Task to carry out: Across the listing below, how many lines include the word "while"? The answer is that number, with nothing added.

━━━━━━━━━━━━━━━━━━━━

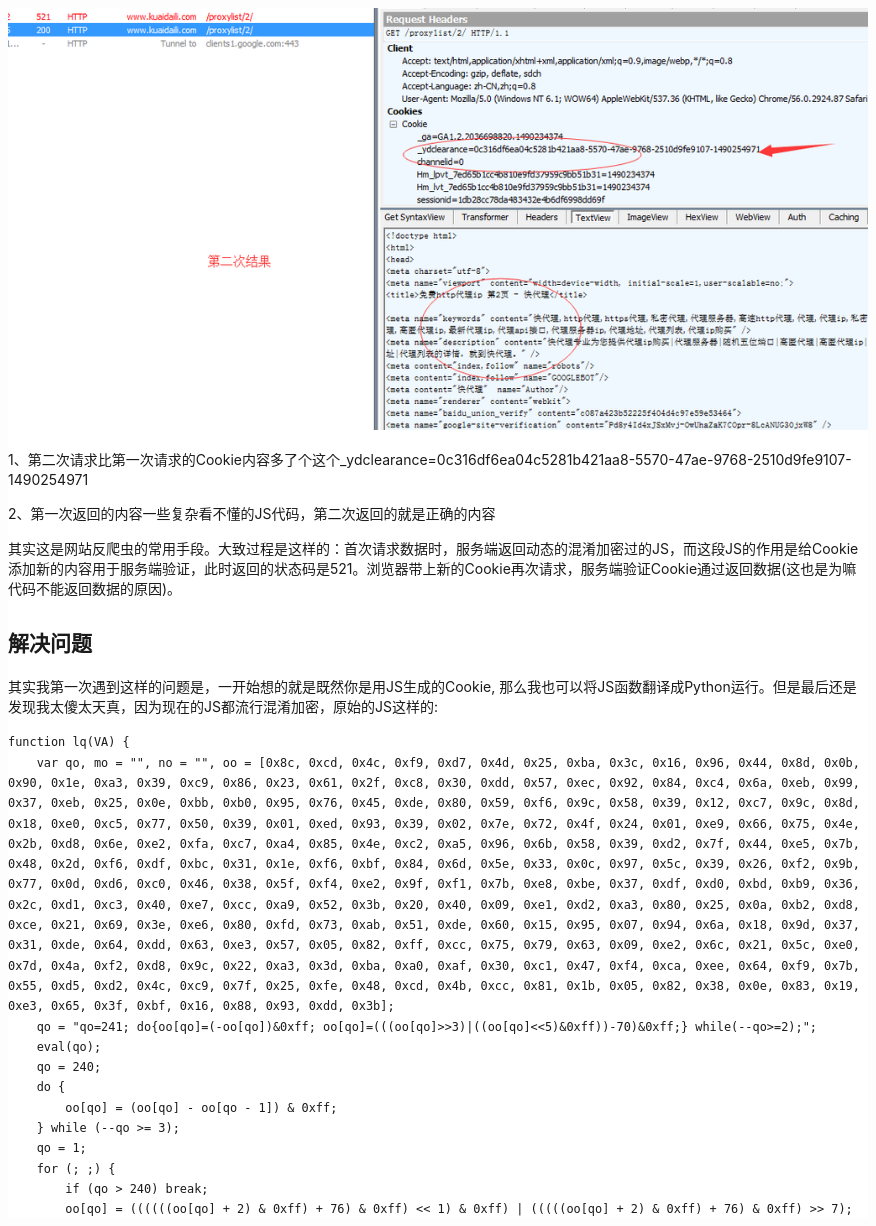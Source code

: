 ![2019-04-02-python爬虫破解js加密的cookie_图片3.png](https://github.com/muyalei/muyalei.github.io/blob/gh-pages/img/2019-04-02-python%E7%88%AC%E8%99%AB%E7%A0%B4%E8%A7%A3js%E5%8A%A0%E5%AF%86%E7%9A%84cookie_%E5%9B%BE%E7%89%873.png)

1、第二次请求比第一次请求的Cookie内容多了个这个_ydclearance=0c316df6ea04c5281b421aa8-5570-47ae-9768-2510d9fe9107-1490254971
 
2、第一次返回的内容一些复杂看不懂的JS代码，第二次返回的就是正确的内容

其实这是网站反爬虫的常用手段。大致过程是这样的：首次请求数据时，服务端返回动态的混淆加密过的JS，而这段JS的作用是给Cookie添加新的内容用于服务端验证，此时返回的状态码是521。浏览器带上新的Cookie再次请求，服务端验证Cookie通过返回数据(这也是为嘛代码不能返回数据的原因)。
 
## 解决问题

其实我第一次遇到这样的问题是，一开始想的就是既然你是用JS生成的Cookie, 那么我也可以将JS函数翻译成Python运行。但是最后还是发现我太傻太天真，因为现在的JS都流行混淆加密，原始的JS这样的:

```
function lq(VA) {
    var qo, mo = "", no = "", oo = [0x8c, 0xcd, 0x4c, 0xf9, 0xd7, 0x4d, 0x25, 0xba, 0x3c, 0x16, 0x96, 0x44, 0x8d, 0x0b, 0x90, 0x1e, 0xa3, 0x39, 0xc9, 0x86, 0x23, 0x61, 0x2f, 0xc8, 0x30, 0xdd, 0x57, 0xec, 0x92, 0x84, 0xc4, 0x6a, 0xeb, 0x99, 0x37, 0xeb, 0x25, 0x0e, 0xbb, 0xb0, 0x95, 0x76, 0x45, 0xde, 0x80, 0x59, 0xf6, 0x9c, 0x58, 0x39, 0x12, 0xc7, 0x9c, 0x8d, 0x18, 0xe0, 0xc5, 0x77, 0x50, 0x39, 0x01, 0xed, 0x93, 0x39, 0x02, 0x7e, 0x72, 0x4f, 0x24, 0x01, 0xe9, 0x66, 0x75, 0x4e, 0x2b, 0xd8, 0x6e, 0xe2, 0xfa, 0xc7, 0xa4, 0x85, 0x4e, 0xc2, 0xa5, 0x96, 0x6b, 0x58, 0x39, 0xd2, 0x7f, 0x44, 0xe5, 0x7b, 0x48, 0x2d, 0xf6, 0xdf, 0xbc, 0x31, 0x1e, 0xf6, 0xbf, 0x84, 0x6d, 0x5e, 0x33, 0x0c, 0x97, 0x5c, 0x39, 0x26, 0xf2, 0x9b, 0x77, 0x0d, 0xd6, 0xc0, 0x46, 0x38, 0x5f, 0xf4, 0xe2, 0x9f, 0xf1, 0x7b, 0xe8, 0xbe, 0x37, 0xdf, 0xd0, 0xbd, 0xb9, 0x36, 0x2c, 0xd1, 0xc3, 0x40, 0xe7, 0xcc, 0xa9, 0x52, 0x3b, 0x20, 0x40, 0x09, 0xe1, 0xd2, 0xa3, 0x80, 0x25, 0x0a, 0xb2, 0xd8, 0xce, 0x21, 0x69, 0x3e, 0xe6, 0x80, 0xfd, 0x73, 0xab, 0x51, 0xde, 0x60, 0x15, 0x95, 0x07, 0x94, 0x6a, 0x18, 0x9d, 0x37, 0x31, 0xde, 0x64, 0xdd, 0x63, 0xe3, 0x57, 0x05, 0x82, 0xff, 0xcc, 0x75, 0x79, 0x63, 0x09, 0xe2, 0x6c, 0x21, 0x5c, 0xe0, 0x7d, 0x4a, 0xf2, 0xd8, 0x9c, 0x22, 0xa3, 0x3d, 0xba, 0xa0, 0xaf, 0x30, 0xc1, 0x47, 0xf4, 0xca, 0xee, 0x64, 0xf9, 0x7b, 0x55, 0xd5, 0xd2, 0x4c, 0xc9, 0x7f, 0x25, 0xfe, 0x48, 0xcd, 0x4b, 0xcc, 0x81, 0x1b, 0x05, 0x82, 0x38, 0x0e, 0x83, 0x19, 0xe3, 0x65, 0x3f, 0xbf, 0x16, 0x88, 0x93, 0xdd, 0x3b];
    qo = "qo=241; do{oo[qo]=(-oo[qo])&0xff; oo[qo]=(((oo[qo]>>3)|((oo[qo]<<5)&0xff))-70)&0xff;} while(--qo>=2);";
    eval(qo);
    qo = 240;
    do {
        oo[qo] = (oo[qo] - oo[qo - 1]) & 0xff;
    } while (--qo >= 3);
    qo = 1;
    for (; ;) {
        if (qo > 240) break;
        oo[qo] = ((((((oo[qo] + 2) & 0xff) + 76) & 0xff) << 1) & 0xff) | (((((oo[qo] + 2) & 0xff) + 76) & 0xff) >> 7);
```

━━━━━━━━━━━━━━━━━━━━

Your response: 2